On aging

July 8, 2023

   I turned 74 on this most recent  European trip. I also became even more introspective, well, because I could, given the pleasant hours spent with little more to do than stare blankly into the fast moving French and Italian countryside rolling by me on a high speed train.

   In the final analysis, it occurred to me, as sheep-dotted hills slid past me, it might just not be about what you think you’ve accomplished with your life; it’s what you’ve been lucky enough to have experienced in the years bestowed upon you.

   “We elected President Obama in 2008 and reelected him in 2012. Then the entirety of American progress finally collapsed perhaps of its own weight in 2016.”

   I was seven years old when Don Larsen pitched the only perfect game in World Series history. I stayed up as a 12-year-old to see John F. Kennedy elected president. I read the headline “Spaceman Lands” in the New Orleans States-Item when Alan Shepard became our first astronaut.

   Then there were the assassinations: 6th period General Science as a high school freshman in November, 1963; a college sophomore in April, 1968, and then on my parents couch watching RFK’s acceptance speech after the California Democratic primary that June. Yeah, I know exactly where I was for all three. And, of course, there was – and is- 9/11, which remains a living memory, rather than a distant and still one.

   Nixon’s 1974 resignation and strangely 1978’s Animal House briefly restored my faith in the American Experiment. That was followed by Clinton-Lewinsky, which ended that fantasy. Fortunately, in 1996 Tiger Woods announced “Hello, world!” and a new national innocence of pure achievement and success introduced itself – for a while only, but still…what a grand ride that turned out to be.

   We elected President Obama in 2008 and reelected him in 2012. Then the entirety of American progress finally collapsed perhaps of its own weight in 2016. But, ah, the New Orleans Saints had won a Super Bowl by then, back in 2010!

   More importantly, I have experienced a marriage, divorce, widowhood and then a total gift of new happiness with Carol. My children are happy and successful. All that has happened externally in my 74 years.

   So, yes, what about me? Internally, I mean. That’s more elusive, but I think I can address it. I am a writer, and it’s taken me most of these 74 years to finally acknowledge it. Though conventional measures of writing success have eluded me, writing became and still is the way I engage this world, and even more so now in these later years, it is simply how I live and breathe.

   I am able to see how much better a writer I am now than I was when I seriously committed to the craft more than forty years ago. Craft is not art. Art is about discovery for and of its own sake. Craft is discovering by doing – over and over again until you’ve achieved something meaningful. It’s a trade, not a calling or a gift. But realizing what it means to be a writer is akin to art in the sense that, come some day, you suddenly discover you are doing it competently and confidently, not without effort, but with a naturalness that feels like ease, but is actually mastery. And that is its own true reward. And don’t forget to appreciate the good fortune of a life of health to do and experience it all along the way.

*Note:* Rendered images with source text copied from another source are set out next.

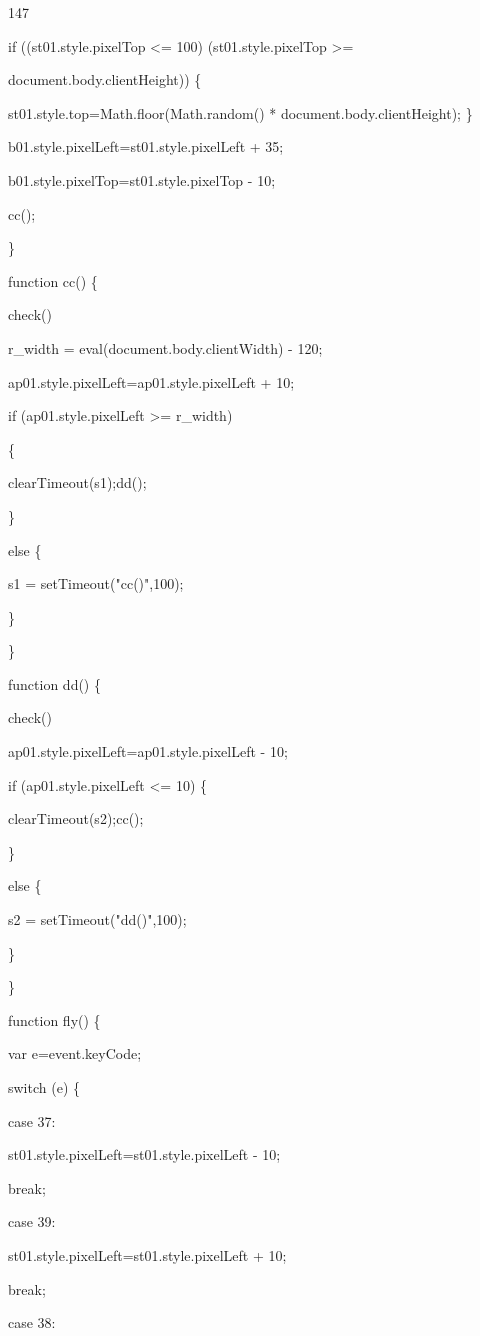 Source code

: \documentclass[
]{article}
\begin{document}
147

\protect\hypertarget{index_split_009.htmlux5cux23p148}{}{}if
((st01.style.pixelTop \textless= 100) \textbar\textbar{}
(st01.style.pixelTop \textgreater=

document.body.clientHeight)) \{

st01.style.top=Math.floor(Math.random() * document.body.clientHeight);
\}

b01.style.pixelLeft=st01.style.pixelLeft + 35;

b01.style.pixelTop=st01.style.pixelTop - 10;

cc();

\}

function cc() \{

check()

r\_width = eval(document.body.clientWidth) - 120;

ap01.style.pixelLeft=ap01.style.pixelLeft + 10;

if (ap01.style.pixelLeft \textgreater= r\_width)

\{

clearTimeout(s1);dd();

\}

else \{

s1 = setTimeout("cc()",100);

\}

\}

function dd() \{

check()

ap01.style.pixelLeft=ap01.style.pixelLeft - 10;

if (ap01.style.pixelLeft \textless= 10) \{

clearTimeout(s2);cc();

\}

else \{

s2 = setTimeout("dd()",100);

\}

\}

function fly() \{

var e=event.keyCode;

switch (e) \{

case 37:

st01.style.pixelLeft=st01.style.pixelLeft - 10;

break;

case 39:

st01.style.pixelLeft=st01.style.pixelLeft + 10;

break;

case 38:
\end{document}

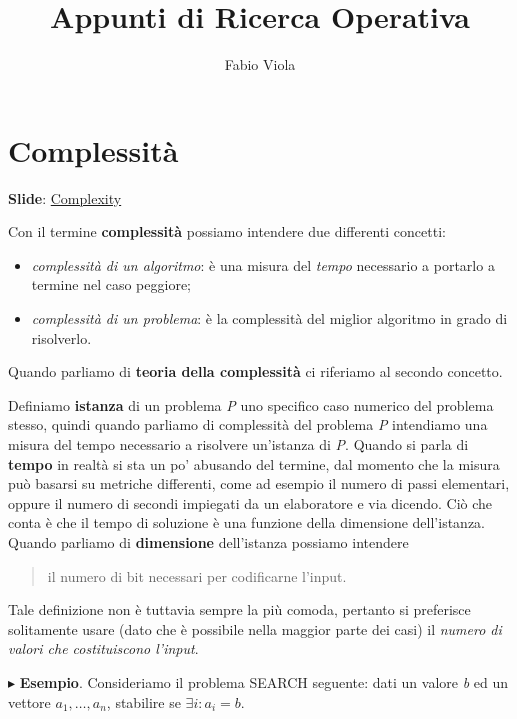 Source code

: \documentclass[11pt]{book}
\title{Appunti di Ricerca Operativa}
\author{Fabio Viola}
\date{}
\begin{document}
\chapter{Complessit\`a}

\scriptsize
{\bf Slide}:
\href{http://www.or.deis.unibo.it/staff_pages/martello/Chapter8.zip}{Complexity}
\normalsize
\vspace{20pt}

Con il termine {\bf complessit\`a} possiamo intendere due differenti
concetti:

\begin{itemize}
\item {\em complessit\`a di un algoritmo}: \`e una misura del {\em
  tempo} necessario a portarlo a termine nel caso peggiore;

\item {\em complessit\`a di un problema}: \`e la complessit\`a del
  miglior algoritmo in grado di risolverlo.
\end{itemize}

Quando parliamo di {\bf teoria della complessit\`a} ci riferiamo al
secondo concetto.

Definiamo {\bf istanza} di un problema {\em P} uno specifico caso
numerico del problema stesso, quindi quando parliamo di complessit\`a
del problema {\em P} intendiamo una misura del tempo necessario a
risolvere un'istanza di {\em P}. Quando si parla di {\bf tempo} in
realt\`a si sta un po' abusando del termine, dal momento che la misura
pu\`o basarsi su metriche differenti, come ad esempio il numero di
passi elementari, oppure il numero di secondi impiegati da un
elaboratore e via dicendo. Ci\`o che conta \`e che il tempo di
soluzione \`e una funzione della dimensione dell'istanza. Quando
parliamo di {\bf dimensione} dell'istanza possiamo intendere

\begin{quote}
il numero di bit necessari per codificarne l'input.  
\end{quote}

Tale definizione non \`e tuttavia sempre la pi\`u comoda, pertanto si
preferisce solitamente usare (dato che \`e possibile nella maggior
parte dei casi) il {\em numero di valori che costituiscono l'input}.

\vspace{11pt} $\blacktriangleright$ {\bf Esempio}. Consideriamo il
problema {\textsc SEARCH} seguente: dati un valore {\em b} ed un vettore
$a_1,\dots,a_n$, stabilire se $\exists i:a_i = b$.
\end{document}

   In the end for me, turning 74 is only about having lived a complete, authentic life, and having made the best use of all the tools one could competently lay one’s hands on to accomplish it. That, and the fact in the final accounting, you’re both the best and the only judge of that result.

   Then there’s the continued feeling of wonder and satisfaction that comes when you stand back and see you are laying down sentence after sentence like a skilled carpenter framing a house, and you realize you have, after all, lived and aged well. You have, in fact, become a very good bottle of wine.

   Or is it Champagne?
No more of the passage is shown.